June 21, 2017, by lzzeb
HopefulNESS Conference, University of Tampere, Finland June 2017
A blog by Dr Carol Morris
With some financial support from the School of Geography’s Research Committee I attended and contributed to the 13th Nordic Environmental Social Science (NESS) conference at the University of Tampere, Finland between 6-8th June 2017. The conference theme was ‘HopefulNESS’. This was my first time at a NESS event but my second visit to Tampere, having examined a PhD at the university in 2011. It was a mid-sized conference, with the majority of delegates from the Nordic countries. In typically Nordic style, a democratic approach was evident in the choice of plenary speakers, from more newly established scholars (Jo Mylan, University of Manchester, ‘Consumption in transition’; Morgan Meyer, Agro Paris Tech, ‘Domesticating sustainability’) to very well established scholars (James Meadowcroft, Carlton University, ‘The limits of the environmental state’; Esther Turnhout, University of Wageningen, ‘Globalizing biodiversity: representation, order and the politics of knowledge’; Yrjo Haila, University of Tampere, ‘We should and could learn to let biodiversity take care of itself’).

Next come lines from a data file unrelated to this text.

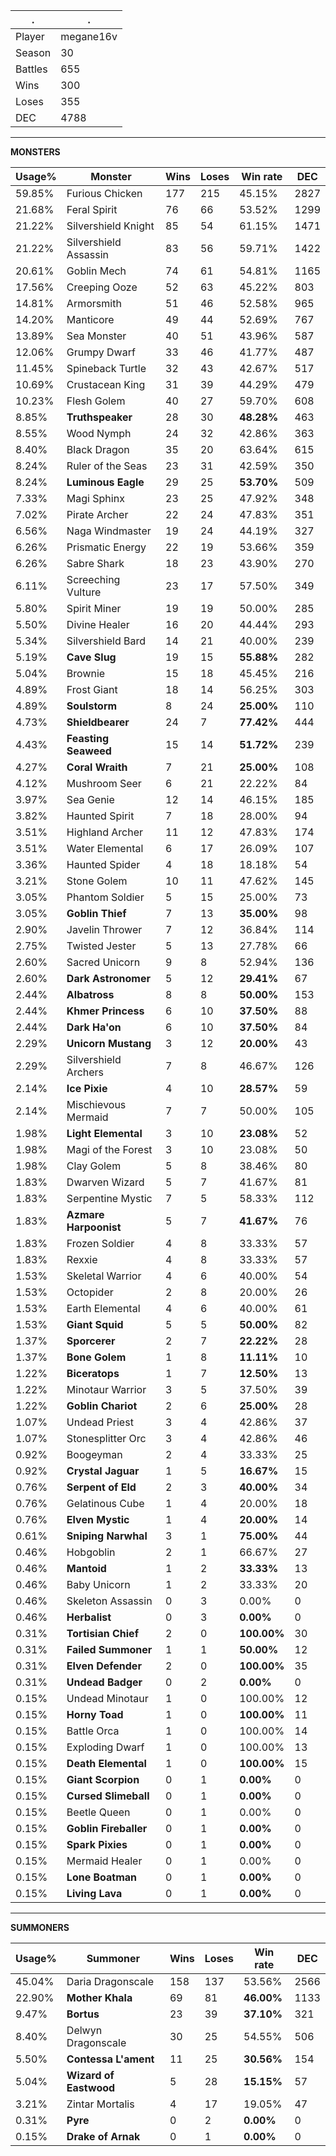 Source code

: .|.
|-|-
Player|megane16v
Season|30
Battles|655
Wins|300
Loses|355
DEC|4788

---
**MONSTERS**

Usage%|Monster|Wins|Loses|Win rate|DEC|
-|-|-|-|-|-|
59.85%|Furious Chicken|177|215|45.15%|2827|
21.68%|Feral Spirit|76|66|53.52%|1299|
21.22%|Silvershield Knight|85|54|61.15%|1471|
21.22%|Silvershield Assassin|83|56|59.71%|1422|
20.61%|Goblin Mech|74|61|54.81%|1165|
17.56%|Creeping Ooze|52|63|45.22%|803|
14.81%|Armorsmith|51|46|52.58%|965|
14.20%|Manticore|49|44|52.69%|767|
13.89%|Sea Monster|40|51|43.96%|587|
12.06%|Grumpy Dwarf|33|46|41.77%|487|
11.45%|Spineback Turtle|32|43|42.67%|517|
10.69%|Crustacean King|31|39|44.29%|479|
10.23%|Flesh Golem|40|27|59.70%|608|
8.85%|**Truthspeaker**|28|30|**48.28%**|463|
8.55%|Wood Nymph|24|32|42.86%|363|
8.40%|Black Dragon|35|20|63.64%|615|
8.24%|Ruler of the Seas|23|31|42.59%|350|
8.24%|**Luminous Eagle**|29|25|**53.70%**|509|
7.33%|Magi Sphinx|23|25|47.92%|348|
7.02%|Pirate Archer|22|24|47.83%|351|
6.56%|Naga Windmaster|19|24|44.19%|327|
6.26%|Prismatic Energy|22|19|53.66%|359|
6.26%|Sabre Shark|18|23|43.90%|270|
6.11%|Screeching Vulture|23|17|57.50%|349|
5.80%|Spirit Miner|19|19|50.00%|285|
5.50%|Divine Healer|16|20|44.44%|293|
5.34%|Silvershield Bard|14|21|40.00%|239|
5.19%|**Cave Slug**|19|15|**55.88%**|282|
5.04%|Brownie|15|18|45.45%|216|
4.89%|Frost Giant|18|14|56.25%|303|
4.89%|**Soulstorm**|8|24|**25.00%**|110|
4.73%|**Shieldbearer**|24|7|**77.42%**|444|
4.43%|**Feasting Seaweed**|15|14|**51.72%**|239|
4.27%|**Coral Wraith**|7|21|**25.00%**|108|
4.12%|Mushroom Seer|6|21|22.22%|84|
3.97%|Sea Genie|12|14|46.15%|185|
3.82%|Haunted Spirit|7|18|28.00%|94|
3.51%|Highland Archer|11|12|47.83%|174|
3.51%|Water Elemental|6|17|26.09%|107|
3.36%|Haunted Spider|4|18|18.18%|54|
3.21%|Stone Golem|10|11|47.62%|145|
3.05%|Phantom Soldier|5|15|25.00%|73|
3.05%|**Goblin Thief**|7|13|**35.00%**|98|
2.90%|Javelin Thrower|7|12|36.84%|114|
2.75%|Twisted Jester|5|13|27.78%|66|
2.60%|Sacred Unicorn|9|8|52.94%|136|
2.60%|**Dark Astronomer**|5|12|**29.41%**|67|
2.44%|**Albatross**|8|8|**50.00%**|153|
2.44%|**Khmer Princess**|6|10|**37.50%**|88|
2.44%|**Dark Ha'on**|6|10|**37.50%**|84|
2.29%|**Unicorn Mustang**|3|12|**20.00%**|43|
2.29%|Silvershield Archers|7|8|46.67%|126|
2.14%|**Ice Pixie**|4|10|**28.57%**|59|
2.14%|Mischievous Mermaid|7|7|50.00%|105|
1.98%|**Light Elemental**|3|10|**23.08%**|52|
1.98%|Magi of the Forest|3|10|23.08%|50|
1.98%|Clay Golem|5|8|38.46%|80|
1.83%|Dwarven Wizard|5|7|41.67%|81|
1.83%|Serpentine Mystic|7|5|58.33%|112|
1.83%|**Azmare Harpoonist**|5|7|**41.67%**|76|
1.83%|Frozen Soldier|4|8|33.33%|57|
1.83%|Rexxie|4|8|33.33%|57|
1.53%|Skeletal Warrior|4|6|40.00%|54|
1.53%|Octopider|2|8|20.00%|26|
1.53%|Earth Elemental|4|6|40.00%|61|
1.53%|**Giant Squid**|5|5|**50.00%**|82|
1.37%|**Sporcerer**|2|7|**22.22%**|28|
1.37%|**Bone Golem**|1|8|**11.11%**|10|
1.22%|**Biceratops**|1|7|**12.50%**|13|
1.22%|Minotaur Warrior|3|5|37.50%|39|
1.22%|**Goblin Chariot**|2|6|**25.00%**|28|
1.07%|Undead Priest|3|4|42.86%|37|
1.07%|Stonesplitter Orc|3|4|42.86%|46|
0.92%|Boogeyman|2|4|33.33%|25|
0.92%|**Crystal Jaguar**|1|5|**16.67%**|15|
0.76%|**Serpent of Eld**|2|3|**40.00%**|34|
0.76%|Gelatinous Cube|1|4|20.00%|18|
0.76%|**Elven Mystic**|1|4|**20.00%**|14|
0.61%|**Sniping Narwhal**|3|1|**75.00%**|44|
0.46%|Hobgoblin|2|1|66.67%|27|
0.46%|**Mantoid**|1|2|**33.33%**|13|
0.46%|Baby Unicorn|1|2|33.33%|20|
0.46%|Skeleton Assassin|0|3|0.00%|0|
0.46%|**Herbalist**|0|3|**0.00%**|0|
0.31%|**Tortisian Chief**|2|0|**100.00%**|30|
0.31%|**Failed Summoner**|1|1|**50.00%**|12|
0.31%|**Elven Defender**|2|0|**100.00%**|35|
0.31%|**Undead Badger**|0|2|**0.00%**|0|
0.15%|Undead Minotaur|1|0|100.00%|12|
0.15%|**Horny Toad**|1|0|**100.00%**|11|
0.15%|Battle Orca|1|0|100.00%|14|
0.15%|Exploding Dwarf|1|0|100.00%|13|
0.15%|**Death Elemental**|1|0|**100.00%**|15|
0.15%|**Giant Scorpion**|0|1|**0.00%**|0|
0.15%|**Cursed Slimeball**|0|1|**0.00%**|0|
0.15%|Beetle Queen|0|1|0.00%|0|
0.15%|**Goblin Fireballer**|0|1|**0.00%**|0|
0.15%|**Spark Pixies**|0|1|**0.00%**|0|
0.15%|Mermaid Healer|0|1|0.00%|0|
0.15%|**Lone Boatman**|0|1|**0.00%**|0|
0.15%|**Living Lava**|0|1|**0.00%**|0|

---
**SUMMONERS**

Usage%|Summoner|Wins|Loses|Win rate|DEC|
-|-|-|-|-|-|
45.04%|Daria Dragonscale|158|137|53.56%|2566|
22.90%|**Mother Khala**|69|81|**46.00%**|1133|
9.47%|**Bortus**|23|39|**37.10%**|321|
8.40%|Delwyn Dragonscale|30|25|54.55%|506|
5.50%|**Contessa L'ament**|11|25|**30.56%**|154|
5.04%|**Wizard of Eastwood**|5|28|**15.15%**|57|
3.21%|Zintar Mortalis|4|17|19.05%|47|
0.31%|**Pyre**|0|2|**0.00%**|0|
0.15%|**Drake of Arnak**|0|1|**0.00%**|0|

Beyond these keynote sessions I spent the rest of the conference in working group 3.2, the theme of which was ‘Towards sustainable food systems’. This was one of only two working groups with a food-environment theme. Many of the papers in the working group were concerned, in various different ways, to explore the politics and practices of plant based eating, an interest that may be associated with the more progressive approach to introducing sustainability considerations into national nutrition guidelines in some of the Nordic countries. Amongst this set of presentations was my own paper entitled ‘The milk of human kindness? Non-dairy milks and sustainable food transitions’. In this work, which focuses on the burgeoning sector of plant or non-dairy ‘milks’ (made from soya, oats, almond, rice, hemp etc.), I am trying to extend the emerging field of social science research that addresses the ‘de-animalisation’ of the food system, in which there is a tendency to focus on meat and the process of ‘de-meatification’ rather than on dairy products and their reduction. Although I have spent a fairly long period of time researching the relationship between animal sourced foods and food system sustainability it is only very recently that this area of work seems to be occupying a slightly less peripheral place within environmental social science. As such it was encouraging and stimulating to participate in NESS in which a wider community of scholars were addressing this urgent set of challenges in the food system.
My time in Tampere was wrapped up with a visit to the world’s only Lenin museum. It was a pity that the conference took place just before the opening in Tampere in mid June 2017 of the national Moomin museum. A good reason to return!